[Data extracted from a collection]

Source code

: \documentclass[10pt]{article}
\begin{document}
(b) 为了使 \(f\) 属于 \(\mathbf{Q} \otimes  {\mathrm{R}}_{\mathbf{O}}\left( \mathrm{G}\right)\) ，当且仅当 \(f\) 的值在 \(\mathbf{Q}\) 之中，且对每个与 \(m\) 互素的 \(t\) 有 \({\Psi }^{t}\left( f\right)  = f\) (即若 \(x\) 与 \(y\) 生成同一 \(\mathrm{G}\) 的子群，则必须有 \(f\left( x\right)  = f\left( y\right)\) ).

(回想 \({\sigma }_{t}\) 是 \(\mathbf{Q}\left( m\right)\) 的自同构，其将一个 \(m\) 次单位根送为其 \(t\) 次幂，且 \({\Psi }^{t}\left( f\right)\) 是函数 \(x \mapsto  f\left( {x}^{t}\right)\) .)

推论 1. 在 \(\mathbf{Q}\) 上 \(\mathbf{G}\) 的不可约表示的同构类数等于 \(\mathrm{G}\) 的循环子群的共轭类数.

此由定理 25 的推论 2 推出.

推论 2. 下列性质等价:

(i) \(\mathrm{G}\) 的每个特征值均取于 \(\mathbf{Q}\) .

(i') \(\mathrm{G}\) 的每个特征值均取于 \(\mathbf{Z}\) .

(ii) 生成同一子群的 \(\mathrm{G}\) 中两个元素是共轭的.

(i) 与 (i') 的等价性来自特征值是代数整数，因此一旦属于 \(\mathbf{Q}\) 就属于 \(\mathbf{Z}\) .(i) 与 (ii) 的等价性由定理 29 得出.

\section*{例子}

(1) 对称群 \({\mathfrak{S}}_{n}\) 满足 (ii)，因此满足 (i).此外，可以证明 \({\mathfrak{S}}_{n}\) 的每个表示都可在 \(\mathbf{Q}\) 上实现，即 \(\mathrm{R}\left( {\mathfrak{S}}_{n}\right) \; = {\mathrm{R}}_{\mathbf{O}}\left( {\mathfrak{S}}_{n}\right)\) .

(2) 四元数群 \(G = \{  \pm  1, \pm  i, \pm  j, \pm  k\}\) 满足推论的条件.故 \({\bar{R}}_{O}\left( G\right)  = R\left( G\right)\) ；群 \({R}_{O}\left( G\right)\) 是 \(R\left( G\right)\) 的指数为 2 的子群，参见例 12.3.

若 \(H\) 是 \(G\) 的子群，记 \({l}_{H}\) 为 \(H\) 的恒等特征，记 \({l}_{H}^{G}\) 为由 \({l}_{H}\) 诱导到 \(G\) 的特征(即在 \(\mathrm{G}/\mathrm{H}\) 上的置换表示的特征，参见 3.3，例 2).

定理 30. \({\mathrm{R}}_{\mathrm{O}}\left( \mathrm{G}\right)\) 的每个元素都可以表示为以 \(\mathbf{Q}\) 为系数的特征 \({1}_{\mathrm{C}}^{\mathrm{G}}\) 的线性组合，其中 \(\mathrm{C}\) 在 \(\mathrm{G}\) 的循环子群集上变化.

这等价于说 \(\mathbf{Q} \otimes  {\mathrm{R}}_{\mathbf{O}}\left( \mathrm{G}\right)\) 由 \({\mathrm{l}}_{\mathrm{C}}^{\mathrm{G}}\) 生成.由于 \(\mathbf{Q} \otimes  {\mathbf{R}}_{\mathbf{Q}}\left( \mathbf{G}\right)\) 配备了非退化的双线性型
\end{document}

◆ TASK OBJECTIVE ◆
Please return only the lines from the one that contains "此由定理 25 的推论 2 推出." through the final line of the entries, each exactly as written.

◆ RESULT OF THIS EXERCISE ◆
此由定理 25 的推论 2 推出.

推论 2. 下列性质等价:

(i) \(\mathrm{G}\) 的每个特征值均取于 \(\mathbf{Q}\) .

(i') \(\mathrm{G}\) 的每个特征值均取于 \(\mathbf{Z}\) .

(ii) 生成同一子群的 \(\mathrm{G}\) 中两个元素是共轭的.

(i) 与 (i') 的等价性来自特征值是代数整数，因此一旦属于 \(\mathbf{Q}\) 就属于 \(\mathbf{Z}\) .(i) 与 (ii) 的等价性由定理 29 得出.

\section*{例子}

(1) 对称群 \({\mathfrak{S}}_{n}\) 满足 (ii)，因此满足 (i).此外，可以证明 \({\mathfrak{S}}_{n}\) 的每个表示都可在 \(\mathbf{Q}\) 上实现，即 \(\mathrm{R}\left( {\mathfrak{S}}_{n}\right) \; = {\mathrm{R}}_{\mathbf{O}}\left( {\mathfrak{S}}_{n}\right)\) .

(2) 四元数群 \(G = \{  \pm  1, \pm  i, \pm  j, \pm  k\}\) 满足推论的条件.故 \({\bar{R}}_{O}\left( G\right)  = R\left( G\right)\) ；群 \({R}_{O}\left( G\right)\) 是 \(R\left( G\right)\) 的指数为 2 的子群，参见例 12.3.

若 \(H\) 是 \(G\) 的子群，记 \({l}_{H}\) 为 \(H\) 的恒等特征，记 \({l}_{H}^{G}\) 为由 \({l}_{H}\) 诱导到 \(G\) 的特征(即在 \(\mathrm{G}/\mathrm{H}\) 上的置换表示的特征，参见 3.3，例 2).

定理 30. \({\mathrm{R}}_{\mathrm{O}}\left( \mathrm{G}\right)\) 的每个元素都可以表示为以 \(\mathbf{Q}\) 为系数的特征 \({1}_{\mathrm{C}}^{\mathrm{G}}\) 的线性组合，其中 \(\mathrm{C}\) 在 \(\mathrm{G}\) 的循环子群集上变化.

这等价于说 \(\mathbf{Q} \otimes  {\mathrm{R}}_{\mathbf{O}}\left( \mathrm{G}\right)\) 由 \({\mathrm{l}}_{\mathrm{C}}^{\mathrm{G}}\) 生成.由于 \(\mathbf{Q} \otimes  {\mathbf{R}}_{\mathbf{Q}}\left( \mathbf{G}\right)\) 配备了非退化的双线性型
\end{document}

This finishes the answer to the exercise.